AVAILABLE DATA:

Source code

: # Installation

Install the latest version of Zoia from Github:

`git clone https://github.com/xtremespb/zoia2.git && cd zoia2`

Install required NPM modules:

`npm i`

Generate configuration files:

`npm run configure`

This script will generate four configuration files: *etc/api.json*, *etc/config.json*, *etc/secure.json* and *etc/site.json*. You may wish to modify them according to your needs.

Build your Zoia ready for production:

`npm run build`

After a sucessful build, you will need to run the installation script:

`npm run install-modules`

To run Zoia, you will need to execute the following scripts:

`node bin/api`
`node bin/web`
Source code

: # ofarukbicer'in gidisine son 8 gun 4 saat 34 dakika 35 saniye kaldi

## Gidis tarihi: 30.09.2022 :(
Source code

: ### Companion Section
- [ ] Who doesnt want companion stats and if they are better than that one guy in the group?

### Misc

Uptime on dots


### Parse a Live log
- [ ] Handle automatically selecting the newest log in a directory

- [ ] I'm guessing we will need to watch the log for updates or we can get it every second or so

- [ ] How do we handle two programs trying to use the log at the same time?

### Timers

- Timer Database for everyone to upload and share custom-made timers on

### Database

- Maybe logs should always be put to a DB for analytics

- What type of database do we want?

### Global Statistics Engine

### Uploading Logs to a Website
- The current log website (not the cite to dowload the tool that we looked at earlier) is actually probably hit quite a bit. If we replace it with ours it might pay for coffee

==

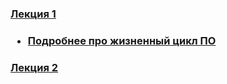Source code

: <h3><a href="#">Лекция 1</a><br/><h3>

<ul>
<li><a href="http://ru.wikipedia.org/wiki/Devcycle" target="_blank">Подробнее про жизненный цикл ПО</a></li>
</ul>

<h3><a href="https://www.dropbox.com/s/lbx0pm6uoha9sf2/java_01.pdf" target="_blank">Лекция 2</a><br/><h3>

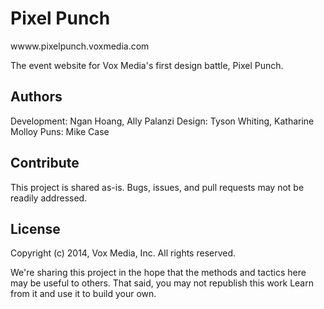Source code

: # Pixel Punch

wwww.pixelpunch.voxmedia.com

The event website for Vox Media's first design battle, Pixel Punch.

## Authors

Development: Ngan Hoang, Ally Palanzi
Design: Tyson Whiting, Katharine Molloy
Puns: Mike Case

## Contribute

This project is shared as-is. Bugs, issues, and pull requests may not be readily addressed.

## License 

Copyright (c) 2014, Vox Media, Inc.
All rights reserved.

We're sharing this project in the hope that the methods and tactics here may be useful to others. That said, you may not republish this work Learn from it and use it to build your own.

==

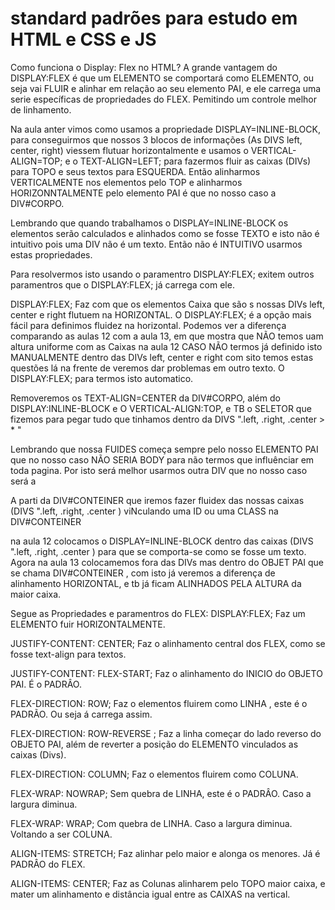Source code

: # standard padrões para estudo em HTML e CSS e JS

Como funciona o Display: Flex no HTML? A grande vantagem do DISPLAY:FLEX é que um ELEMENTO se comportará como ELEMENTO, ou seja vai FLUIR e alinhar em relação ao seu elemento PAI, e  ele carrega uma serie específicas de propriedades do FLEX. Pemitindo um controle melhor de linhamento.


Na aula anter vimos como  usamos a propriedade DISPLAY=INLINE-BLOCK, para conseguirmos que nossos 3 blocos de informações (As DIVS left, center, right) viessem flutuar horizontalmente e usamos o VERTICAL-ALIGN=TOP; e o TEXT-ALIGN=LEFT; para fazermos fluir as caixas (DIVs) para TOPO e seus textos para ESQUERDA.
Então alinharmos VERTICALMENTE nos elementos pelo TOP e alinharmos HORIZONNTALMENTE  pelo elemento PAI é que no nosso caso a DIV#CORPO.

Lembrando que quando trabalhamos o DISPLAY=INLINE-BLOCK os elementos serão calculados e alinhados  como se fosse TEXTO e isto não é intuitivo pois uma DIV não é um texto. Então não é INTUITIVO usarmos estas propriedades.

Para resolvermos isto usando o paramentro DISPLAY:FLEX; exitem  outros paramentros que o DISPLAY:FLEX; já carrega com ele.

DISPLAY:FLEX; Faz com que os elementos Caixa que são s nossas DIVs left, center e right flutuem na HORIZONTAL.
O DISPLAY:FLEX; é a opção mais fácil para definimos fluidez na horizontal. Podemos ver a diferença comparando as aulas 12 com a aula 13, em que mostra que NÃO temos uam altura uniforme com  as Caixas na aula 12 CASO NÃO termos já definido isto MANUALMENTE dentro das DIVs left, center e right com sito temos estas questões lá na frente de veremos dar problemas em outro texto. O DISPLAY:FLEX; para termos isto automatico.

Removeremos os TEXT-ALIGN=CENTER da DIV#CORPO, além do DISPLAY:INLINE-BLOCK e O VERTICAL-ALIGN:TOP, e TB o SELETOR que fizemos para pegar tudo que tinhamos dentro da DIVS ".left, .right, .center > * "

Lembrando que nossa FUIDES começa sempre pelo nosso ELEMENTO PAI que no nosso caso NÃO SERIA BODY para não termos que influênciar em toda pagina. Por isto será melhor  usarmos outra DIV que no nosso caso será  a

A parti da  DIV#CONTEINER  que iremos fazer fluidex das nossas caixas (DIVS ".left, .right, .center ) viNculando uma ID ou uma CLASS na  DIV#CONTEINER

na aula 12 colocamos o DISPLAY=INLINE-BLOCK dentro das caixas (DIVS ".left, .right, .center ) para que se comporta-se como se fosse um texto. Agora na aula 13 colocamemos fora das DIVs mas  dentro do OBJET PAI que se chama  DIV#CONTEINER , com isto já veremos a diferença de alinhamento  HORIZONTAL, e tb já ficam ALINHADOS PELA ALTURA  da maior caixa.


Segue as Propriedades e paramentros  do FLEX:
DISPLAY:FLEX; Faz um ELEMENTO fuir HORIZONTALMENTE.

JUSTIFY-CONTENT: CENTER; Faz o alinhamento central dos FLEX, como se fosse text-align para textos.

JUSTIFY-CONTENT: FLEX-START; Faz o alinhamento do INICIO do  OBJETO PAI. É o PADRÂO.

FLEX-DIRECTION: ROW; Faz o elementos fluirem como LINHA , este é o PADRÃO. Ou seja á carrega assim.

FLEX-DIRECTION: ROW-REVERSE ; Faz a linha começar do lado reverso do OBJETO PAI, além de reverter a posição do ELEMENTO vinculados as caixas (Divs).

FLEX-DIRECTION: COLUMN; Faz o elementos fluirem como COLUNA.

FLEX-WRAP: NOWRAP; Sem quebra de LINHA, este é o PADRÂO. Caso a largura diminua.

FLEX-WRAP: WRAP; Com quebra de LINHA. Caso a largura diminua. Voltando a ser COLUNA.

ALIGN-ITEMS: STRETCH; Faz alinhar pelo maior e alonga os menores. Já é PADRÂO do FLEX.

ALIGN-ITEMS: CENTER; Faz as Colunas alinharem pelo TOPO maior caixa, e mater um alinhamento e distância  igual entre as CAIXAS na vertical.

THE PROBLEM:
Above are the records. Copy the lines beginning at the one that has "clone https://github.com/xtremespb/zoia2.git &&" and ending with the one that has "### Companion Section", unchanged.

YOUR RESPONSE:
`git clone https://github.com/xtremespb/zoia2.git && cd zoia2`

Install required NPM modules:

`npm i`

Generate configuration files:

`npm run configure`

This script will generate four configuration files: *etc/api.json*, *etc/config.json*, *etc/secure.json* and *etc/site.json*. You may wish to modify them according to your needs.

Build your Zoia ready for production:

`npm run build`

After a sucessful build, you will need to run the installation script:

`npm run install-modules`

To run Zoia, you will need to execute the following scripts:

`node bin/api`
`node bin/web`
Source code

: # ofarukbicer'in gidisine son 8 gun 4 saat 34 dakika 35 saniye kaldi

## Gidis tarihi: 30.09.2022 :(
Source code

: ### Companion Section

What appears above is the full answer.